### TASK ITEM
In the records below, take the line containing "- 设置当前单元格在数组中的值为1" and every line following it, and write them out exactly.

:: INPUT FOR THIS TASK ::

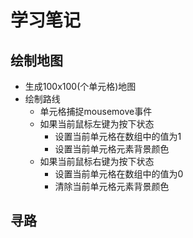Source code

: # 学习笔记

## 绘制地图

- 生成100x100(个单元格)地图
- 绘制路线
  - 单元格捕捉mousemove事件
  - 如果当前鼠标左键为按下状态
    - 设置当前单元格在数组中的值为1
    - 设置当前单元格元素背景颜色
  - 如果当前鼠标右键为按下状态
    - 设置当前单元格在数组中的值为0
    - 清除当前单元格元素背景颜色

## 寻路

:::

### TASK SOLUTION
    - 设置当前单元格在数组中的值为1
    - 设置当前单元格元素背景颜色
  - 如果当前鼠标右键为按下状态
    - 设置当前单元格在数组中的值为0
    - 清除当前单元格元素背景颜色

## 寻路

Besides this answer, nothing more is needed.